Remarkable bullet ballets and preposterous macho action fantasies propel the quite good 'John Wick: Chapter 2'.

SCREEN GRABS Taking place about five minutes after the last one ended, John Wick: Chapter 2 has Keanu Reeves’ puppy-eyed unstoppable killing machine forced back into the business by Santino (Riccardo Scamarcio), who wants his sister out of the way so he can assume her place ruling the Italian mafia. That’s the domino that causes about 10,000 more to fall — hitmen, that is, who in this giddy cartoon first-shooter-game universe John must slay in bulk, often in crowded settings, while miraculously bystanders not only don’t get harmed, they barely even notice. 

Bigger and duly better, stunt coordinator-turned-director Chad Stahelski’s sequel to his 2014 sleeper hit actually does what James Bond movies aim for better than they have lately: It offers a preposterous macho action fantasy luxury-packaged in an equally outré fantasy of decadent jet-setting sophistication. The bullet ballets are terrific, the mano-a-mano stuff almost as good as the Raid movies. The lighting is as baroque in hue as a recent Nicolas Winding Refn joint (or a late 70s Dario Argento one), and there’s a climax that reaches all the way back to Welles’ The Lady from Shanghai. 
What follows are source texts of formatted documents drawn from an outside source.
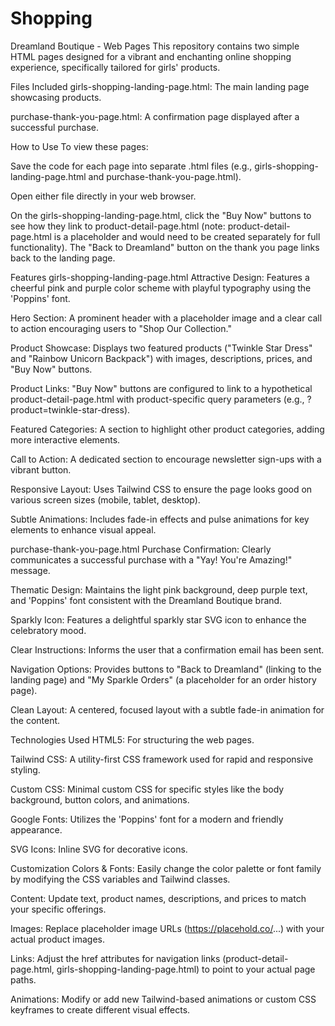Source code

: # Shopping
Dreamland Boutique - Web Pages
This repository contains two simple HTML pages designed for a vibrant and enchanting online shopping experience, specifically tailored for girls' products.

Files Included
girls-shopping-landing-page.html: The main landing page showcasing products.

purchase-thank-you-page.html: A confirmation page displayed after a successful purchase.

How to Use
To view these pages:

Save the code for each page into separate .html files (e.g., girls-shopping-landing-page.html and purchase-thank-you-page.html).

Open either file directly in your web browser.

On the girls-shopping-landing-page.html, click the "Buy Now" buttons to see how they link to product-detail-page.html (note: product-detail-page.html is a placeholder and would need to be created separately for full functionality). The "Back to Dreamland" button on the thank you page links back to the landing page.

Features
girls-shopping-landing-page.html
Attractive Design: Features a cheerful pink and purple color scheme with playful typography using the 'Poppins' font.

Hero Section: A prominent header with a placeholder image and a clear call to action encouraging users to "Shop Our Collection."

Product Showcase: Displays two featured products ("Twinkle Star Dress" and "Rainbow Unicorn Backpack") with images, descriptions, prices, and "Buy Now" buttons.

Product Links: "Buy Now" buttons are configured to link to a hypothetical product-detail-page.html with product-specific query parameters (e.g., ?product=twinkle-star-dress).

Featured Categories: A section to highlight other product categories, adding more interactive elements.

Call to Action: A dedicated section to encourage newsletter sign-ups with a vibrant button.

Responsive Layout: Uses Tailwind CSS to ensure the page looks good on various screen sizes (mobile, tablet, desktop).

Subtle Animations: Includes fade-in effects and pulse animations for key elements to enhance visual appeal.

purchase-thank-you-page.html
Purchase Confirmation: Clearly communicates a successful purchase with a "Yay! You're Amazing!" message.

Thematic Design: Maintains the light pink background, deep purple text, and 'Poppins' font consistent with the Dreamland Boutique brand.

Sparkly Icon: Features a delightful sparkly star SVG icon to enhance the celebratory mood.

Clear Instructions: Informs the user that a confirmation email has been sent.

Navigation Options: Provides buttons to "Back to Dreamland" (linking to the landing page) and "My Sparkle Orders" (a placeholder for an order history page).

Clean Layout: A centered, focused layout with a subtle fade-in animation for the content.

Technologies Used
HTML5: For structuring the web pages.

Tailwind CSS: A utility-first CSS framework used for rapid and responsive styling.

Custom CSS: Minimal custom CSS for specific styles like the body background, button colors, and animations.

Google Fonts: Utilizes the 'Poppins' font for a modern and friendly appearance.

SVG Icons: Inline SVG for decorative icons.

Customization
Colors & Fonts: Easily change the color palette or font family by modifying the CSS variables and Tailwind classes.

Content: Update text, product names, descriptions, and prices to match your specific offerings.

Images: Replace placeholder image URLs (https://placehold.co/...) with your actual product images.

Links: Adjust the href attributes for navigation links (product-detail-page.html, girls-shopping-landing-page.html) to point to your actual page paths.

Animations: Modify or add new Tailwind-based animations or custom CSS keyframes to create different visual effects.
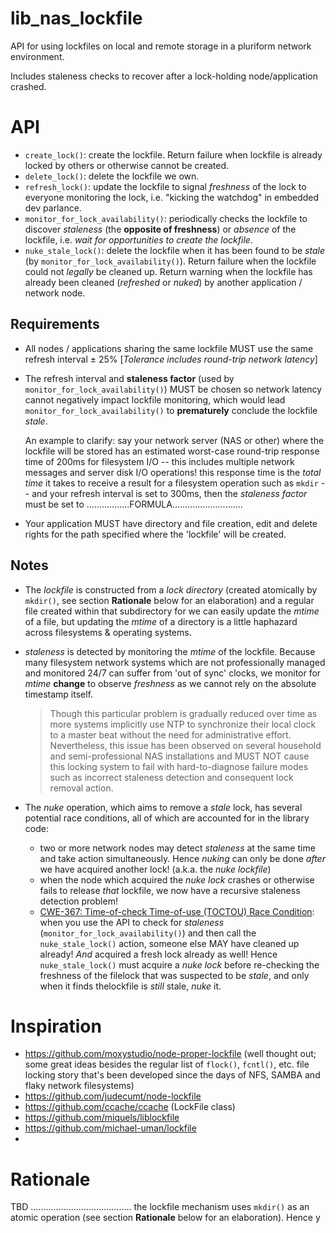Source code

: # lib_nas_lockfile

API for using lockfiles on local and remote storage in a pluriform network environment. 

Includes staleness checks to recover after a lock-holding node/application crashed.


# API

- `create_lock()`: create the lockfile. Return failure when lockfile is already locked by others or otherwise cannot be created.
- `delete_lock()`: delete the lockfile we own.
- `refresh_lock()`: update the lockfile to signal *freshness* of the lock to everyone monitoring the lock, i.e. "kicking the watchdog" in embedded dev parlance.
- `monitor_for_lock_availability()`: periodically checks the lockfile to discover *staleness* (the **opposite of freshness**) or *absence* of the lockfile, i.e. *wait for opportunities to create the lockfile*. 
- `nuke_stale_lock()`: delete the lockfile when it has been found to be *stale* (by `monitor_for_lock_availability()`). Return failure when the lockfile could not *legally* be cleaned up. Return warning when the lockfile has already been cleaned (*refreshed* or *nuked*) by another application / network node.

## Requirements

- All nodes / applications sharing the same lockfile MUST use the same refresh interval ± 25% \[*Tolerance includes round-trip network latency*]

- The refresh interval and **staleness factor** (used by `monitor_for_lock_availability()`) MUST be chosen so network latency cannot negatively impact lockfile monitoring, which would lead `monitor_for_lock_availability()` to **prematurely** conclude the lockfile *stale*.

  An example to clarify: say your network server (NAS or other) where the lockfile will be stored has an estimated worst-case round-trip response time of 200ms for filesystem I/O -- this includes multiple network messages and server disk I/O operations! this response time is the *total time* it takes to receive a result for a filesystem operation such as `mkdir` -- and your refresh interval is set to 300ms, then the *staleness factor* must be set to .................FORMULA............................

- Your application MUST have directory and file creation, edit and delete rights for the path specified where the 'lockfile' will be created.



## Notes

- The *lockfile* is constructed from a *lock directory* (created atomically by `mkdir()`, see section **Rationale** below for an elaboration) and a regular file created within that subdirectory for we can easily update the *mtime* of a file, but updating the *mtime* of a directory is a little haphazard across filesystems & operating systems.

- *staleness* is detected by monitoring the *mtime* of the lockfile. Because many filesystem network systems which are not professionally managed and monitored 24/7 can suffer from 'out of sync' clocks, we monitor for *mtime* **change** to observe *freshness* as we cannot rely on the absolute timestamp itself. 

  > Though this particular problem is gradually reduced over time as more systems implicitly use NTP to synchronize their local clock to a master beat without the need for administrative effort. Nevertheless, this issue has been observed on several household and semi-professional NAS installations and MUST NOT cause this locking system to fail with hard-to-diagnose failure modes such as incorrect staleness detection and consequent lock removal action.
  
- The *nuke* operation, which aims to remove a *stale* lock, has several potential race conditions, all of which are accounted for in the library code:   
  - two or more network nodes may detect *staleness* at the same time and take action simultaneously. Hence *nuking* can only be done *after* we have acquired another lock! (a.k.a. the *nuke lockfile*)
  - when the node which acquired the *nuke lock* crashes or otherwise fails to release *that* lockfile, we now have a recursive staleness detection problem!
  - [CWE-367: Time-of-check Time-of-use (TOCTOU) Race Condition](https://cwe.mitre.org/data/definitions/367.html): when you use the API to check for *staleness* (`monitor_for_lock_availability()`) and then call the `nuke_stale_lock()` action, someone else MAY have cleaned up already! *And* acquired a fresh lock already as well! Hence `nuke_stale_lock()` must acquire a *nuke lock* before re-checking the freshness of the filelock that was suspected to be *stale*, and only when it finds thelockfile is *still* stale, *nuke* it.



# Inspiration

- https://github.com/moxystudio/node-proper-lockfile (well thought out; some great ideas besides the regular list of `flock()`, `fcntl()`, etc. file locking story that's been developed since the days of NFS, SAMBA and flaky network filesystems)
- https://github.com/judecumt/node-lockfile
- https://github.com/ccache/ccache (LockFile class)
- https://github.com/miquels/liblockfile
- https://github.com/michael-uman/lockfile
-


# Rationale

TBD
........................................
the lockfile mechanism uses `mkdir()` as an atomic operation (see section **Rationale** below for an elaboration). Hence y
The cast, too, feels like an assembly of refined, expensive in-jokes, not so much offering characters as a first-class glitter of recognition. Giving off that requisite winky sheen is everyone from Common and Orange Is the New Black’s Ruby Rose (who notably also surfaced in the last xXxmovie’s cheesier monomania wet dream) to such variably old-school brands as John Leguizamo, Laurence Fishburne, Ian McShane and Franco Nero. (The latter may provide yet another totemic cineaste reference point: This is certainly a better Django update than either of the last two Tarantino movies.) 

As enjoyable a ride as it is, it’s also a little too weirdly apt such a fantasy for the delusional-narcissist Trump era. After all, our hero here is another invincible superman whom nobody can “really know” even though he’s a “legend” to all. Also, he’s not paranoid, because everybody IS out to get him. 

This extreme I-am-the-center-of-the-universe heroic conception is really no less ludicrous when fitted to Keanu than it is to that guy in the White Hosue. But it sure does look better on Keanu. And not only does Chapter 2 leave the way open to #3, it pretty much gets it rolling.